**What you should do**
Set down all the lines below, each one exactly as shown.
★ ★ ★ ★
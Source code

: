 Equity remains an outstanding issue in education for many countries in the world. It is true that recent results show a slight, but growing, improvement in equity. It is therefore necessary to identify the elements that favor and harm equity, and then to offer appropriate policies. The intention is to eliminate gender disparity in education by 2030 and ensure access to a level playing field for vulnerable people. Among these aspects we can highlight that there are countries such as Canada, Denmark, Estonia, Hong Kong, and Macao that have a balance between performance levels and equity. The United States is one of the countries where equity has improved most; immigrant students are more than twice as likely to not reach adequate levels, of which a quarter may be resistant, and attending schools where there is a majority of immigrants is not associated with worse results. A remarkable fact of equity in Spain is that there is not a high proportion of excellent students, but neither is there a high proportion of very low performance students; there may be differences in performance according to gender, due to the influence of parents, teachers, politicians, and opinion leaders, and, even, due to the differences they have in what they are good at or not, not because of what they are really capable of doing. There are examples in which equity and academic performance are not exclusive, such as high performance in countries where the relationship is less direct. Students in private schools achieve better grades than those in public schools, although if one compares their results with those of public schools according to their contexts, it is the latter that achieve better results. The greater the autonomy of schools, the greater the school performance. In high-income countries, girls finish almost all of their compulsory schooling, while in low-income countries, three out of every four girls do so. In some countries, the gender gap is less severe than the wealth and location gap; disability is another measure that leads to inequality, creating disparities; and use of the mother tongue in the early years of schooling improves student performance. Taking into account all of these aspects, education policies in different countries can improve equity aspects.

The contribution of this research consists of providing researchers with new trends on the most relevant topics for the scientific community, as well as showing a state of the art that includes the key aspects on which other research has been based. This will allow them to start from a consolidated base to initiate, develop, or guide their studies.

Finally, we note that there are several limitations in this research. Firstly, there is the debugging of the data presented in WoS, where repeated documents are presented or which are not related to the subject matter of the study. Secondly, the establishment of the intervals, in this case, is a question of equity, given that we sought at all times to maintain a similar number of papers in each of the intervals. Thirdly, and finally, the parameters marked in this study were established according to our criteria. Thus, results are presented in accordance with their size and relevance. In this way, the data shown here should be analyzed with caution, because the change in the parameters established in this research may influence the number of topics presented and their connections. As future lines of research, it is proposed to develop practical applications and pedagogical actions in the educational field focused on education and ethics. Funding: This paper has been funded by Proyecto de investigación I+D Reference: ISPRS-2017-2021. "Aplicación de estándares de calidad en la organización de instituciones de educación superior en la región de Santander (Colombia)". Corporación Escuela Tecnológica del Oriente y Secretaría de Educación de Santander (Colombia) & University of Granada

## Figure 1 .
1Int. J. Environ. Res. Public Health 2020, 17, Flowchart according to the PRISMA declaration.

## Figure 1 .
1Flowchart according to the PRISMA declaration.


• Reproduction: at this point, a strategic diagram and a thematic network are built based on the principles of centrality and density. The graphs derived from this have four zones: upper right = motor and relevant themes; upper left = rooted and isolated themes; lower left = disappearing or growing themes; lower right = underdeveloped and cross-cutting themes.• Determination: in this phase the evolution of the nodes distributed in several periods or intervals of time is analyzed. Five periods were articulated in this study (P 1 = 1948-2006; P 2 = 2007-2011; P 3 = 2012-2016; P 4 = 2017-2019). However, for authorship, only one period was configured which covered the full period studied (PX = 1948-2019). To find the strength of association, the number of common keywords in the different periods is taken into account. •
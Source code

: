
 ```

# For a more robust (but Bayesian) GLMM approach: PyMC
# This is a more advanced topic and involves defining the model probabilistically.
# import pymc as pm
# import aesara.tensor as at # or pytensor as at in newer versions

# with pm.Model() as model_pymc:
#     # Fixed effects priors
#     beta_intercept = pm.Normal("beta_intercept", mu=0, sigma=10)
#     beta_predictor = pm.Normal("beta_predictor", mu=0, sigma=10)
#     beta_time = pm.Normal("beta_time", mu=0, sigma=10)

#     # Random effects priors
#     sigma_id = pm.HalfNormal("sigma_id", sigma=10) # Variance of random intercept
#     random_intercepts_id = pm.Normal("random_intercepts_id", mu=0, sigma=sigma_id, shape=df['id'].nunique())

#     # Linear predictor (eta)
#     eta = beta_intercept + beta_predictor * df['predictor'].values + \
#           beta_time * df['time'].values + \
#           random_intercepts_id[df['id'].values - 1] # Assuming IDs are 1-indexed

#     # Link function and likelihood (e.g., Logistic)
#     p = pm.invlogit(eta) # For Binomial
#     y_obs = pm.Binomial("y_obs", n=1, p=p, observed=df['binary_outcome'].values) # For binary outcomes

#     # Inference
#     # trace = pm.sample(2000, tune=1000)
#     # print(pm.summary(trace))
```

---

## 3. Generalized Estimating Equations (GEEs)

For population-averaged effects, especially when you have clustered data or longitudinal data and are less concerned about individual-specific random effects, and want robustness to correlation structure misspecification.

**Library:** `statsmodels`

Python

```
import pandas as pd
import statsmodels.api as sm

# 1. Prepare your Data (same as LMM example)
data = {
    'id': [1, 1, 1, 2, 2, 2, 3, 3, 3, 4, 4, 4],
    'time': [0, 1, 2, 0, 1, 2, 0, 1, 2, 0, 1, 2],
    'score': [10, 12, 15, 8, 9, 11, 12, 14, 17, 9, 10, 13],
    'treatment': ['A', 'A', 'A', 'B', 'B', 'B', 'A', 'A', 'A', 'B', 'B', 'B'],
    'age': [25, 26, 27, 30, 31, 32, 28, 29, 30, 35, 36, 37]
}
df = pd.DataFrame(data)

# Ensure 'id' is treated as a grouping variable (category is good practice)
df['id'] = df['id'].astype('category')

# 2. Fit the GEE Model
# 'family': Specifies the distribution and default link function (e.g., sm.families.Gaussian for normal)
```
★ ★ ★ ★
**Expected output**
Source code

: Equity remains an outstanding issue in education for many countries in the world. It is true that recent results show a slight, but growing, improvement in equity. It is therefore necessary to identify the elements that favor and harm equity, and then to offer appropriate policies. The intention is to eliminate gender disparity in education by 2030 and ensure access to a level playing field for vulnerable people. Among these aspects we can highlight that there are countries such as Canada, Denmark, Estonia, Hong Kong, and Macao that have a balance between performance levels and equity. The United States is one of the countries where equity has improved most; immigrant students are more than twice as likely to not reach adequate levels, of which a quarter may be resistant, and attending schools where there is a majority of immigrants is not associated with worse results. A remarkable fact of equity in Spain is that there is not a high proportion of excellent students, but neither is there a high proportion of very low performance students; there may be differences in performance according to gender, due to the influence of parents, teachers, politicians, and opinion leaders, and, even, due to the differences they have in what they are good at or not, not because of what they are really capable of doing. There are examples in which equity and academic performance are not exclusive, such as high performance in countries where the relationship is less direct. Students in private schools achieve better grades than those in public schools, although if one compares their results with those of public schools according to their contexts, it is the latter that achieve better results. The greater the autonomy of schools, the greater the school performance. In high-income countries, girls finish almost all of their compulsory schooling, while in low-income countries, three out of every four girls do so. In some countries, the gender gap is less severe than the wealth and location gap; disability is another measure that leads to inequality, creating disparities; and use of the mother tongue in the early years of schooling improves student performance. Taking into account all of these aspects, education policies in different countries can improve equity aspects.

The contribution of this research consists of providing researchers with new trends on the most relevant topics for the scientific community, as well as showing a state of the art that includes the key aspects on which other research has been based. This will allow them to start from a consolidated base to initiate, develop, or guide their studies.

Finally, we note that there are several limitations in this research. Firstly, there is the debugging of the data presented in WoS, where repeated documents are presented or which are not related to the subject matter of the study. Secondly, the establishment of the intervals, in this case, is a question of equity, given that we sought at all times to maintain a similar number of papers in each of the intervals. Thirdly, and finally, the parameters marked in this study were established according to our criteria. Thus, results are presented in accordance with their size and relevance. In this way, the data shown here should be analyzed with caution, because the change in the parameters established in this research may influence the number of topics presented and their connections. As future lines of research, it is proposed to develop practical applications and pedagogical actions in the educational field focused on education and ethics. Funding: This paper has been funded by Proyecto de investigación I+D Reference: ISPRS-2017-2021. "Aplicación de estándares de calidad en la organización de instituciones de educación superior en la región de Santander (Colombia)". Corporación Escuela Tecnológica del Oriente y Secretaría de Educación de Santander (Colombia) & University of Granada

## Figure 1 .
1Int. J. Environ. Res. Public Health 2020, 17, Flowchart according to the PRISMA declaration.

## Figure 1 .
1Flowchart according to the PRISMA declaration.


• Reproduction: at this point, a strategic diagram and a thematic network are built based on the principles of centrality and density. The graphs derived from this have four zones: upper right = motor and relevant themes; upper left = rooted and isolated themes; lower left = disappearing or growing themes; lower right = underdeveloped and cross-cutting themes.• Determination: in this phase the evolution of the nodes distributed in several periods or intervals of time is analyzed. Five periods were articulated in this study (P 1 = 1948-2006; P 2 = 2007-2011; P 3 = 2012-2016; P 4 = 2017-2019). However, for authorship, only one period was configured which covered the full period studied (PX = 1948-2019). To find the strength of association, the number of common keywords in the different periods is taken into account. •
Source code

:
 ```

# For a more robust (but Bayesian) GLMM approach: PyMC
# This is a more advanced topic and involves defining the model probabilistically.
# import pymc as pm
# import aesara.tensor as at # or pytensor as at in newer versions

# with pm.Model() as model_pymc:
#     # Fixed effects priors
#     beta_intercept = pm.Normal("beta_intercept", mu=0, sigma=10)
#     beta_predictor = pm.Normal("beta_predictor", mu=0, sigma=10)
#     beta_time = pm.Normal("beta_time", mu=0, sigma=10)

#     # Random effects priors
#     sigma_id = pm.HalfNormal("sigma_id", sigma=10) # Variance of random intercept
#     random_intercepts_id = pm.Normal("random_intercepts_id", mu=0, sigma=sigma_id, shape=df['id'].nunique())

#     # Linear predictor (eta)
#     eta = beta_intercept + beta_predictor * df['predictor'].values + \
#           beta_time * df['time'].values + \
#           random_intercepts_id[df['id'].values - 1] # Assuming IDs are 1-indexed

#     # Link function and likelihood (e.g., Logistic)
#     p = pm.invlogit(eta) # For Binomial
#     y_obs = pm.Binomial("y_obs", n=1, p=p, observed=df['binary_outcome'].values) # For binary outcomes

#     # Inference
#     # trace = pm.sample(2000, tune=1000)
#     # print(pm.summary(trace))
```

---

## 3. Generalized Estimating Equations (GEEs)

For population-averaged effects, especially when you have clustered data or longitudinal data and are less concerned about individual-specific random effects, and want robustness to correlation structure misspecification.

**Library:** `statsmodels`

Python

```
import pandas as pd
import statsmodels.api as sm

# 1. Prepare your Data (same as LMM example)
data = {
    'id': [1, 1, 1, 2, 2, 2, 3, 3, 3, 4, 4, 4],
    'time': [0, 1, 2, 0, 1, 2, 0, 1, 2, 0, 1, 2],
    'score': [10, 12, 15, 8, 9, 11, 12, 14, 17, 9, 10, 13],
    'treatment': ['A', 'A', 'A', 'B', 'B', 'B', 'A', 'A', 'A', 'B', 'B', 'B'],
    'age': [25, 26, 27, 30, 31, 32, 28, 29, 30, 35, 36, 37]
}
df = pd.DataFrame(data)

# Ensure 'id' is treated as a grouping variable (category is good practice)
df['id'] = df['id'].astype('category')

# 2. Fit the GEE Model
# 'family': Specifies the distribution and default link function (e.g., sm.families.Gaussian for normal)
```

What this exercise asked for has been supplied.